Exercise inputs ->

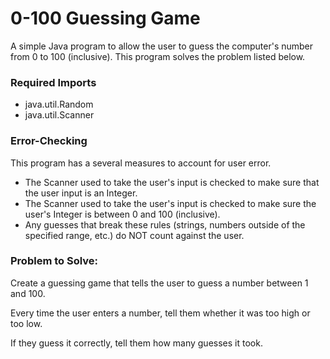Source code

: # 0-100 Guessing Game
A simple Java program to allow the user to guess the computer's number from 0 to 100 (inclusive). This program solves the problem listed below.

### Required Imports
<ul>
  <li>java.util.Random</li>
  <li>java.util.Scanner</li>
</ul>

### Error-Checking
This program has a several measures to account for user error.
<ul>
  <li>The Scanner used to take the user's input is checked to make sure that the user input is an Integer.</li>
  <li>The Scanner used to take the user's input is checked to make sure the user's Integer is between 0 and 100 (inclusive).</li>
  <li>Any guesses that break these rules (strings, numbers outside of the specified range, etc.) do NOT count against the user.</li>
</ul>

### Problem to Solve:
Create a guessing game that tells the user to guess a number between 1 and 100.

Every time the user enters a number, tell them whether it was too high or too low.

If they guess it correctly, tell them how many guesses it took.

The problem ->
Go through the entries above and copy every line containing "them".

Answer to this task ->
Every time the user enters a number, tell them whether it was too high or too low.
If they guess it correctly, tell them how many guesses it took.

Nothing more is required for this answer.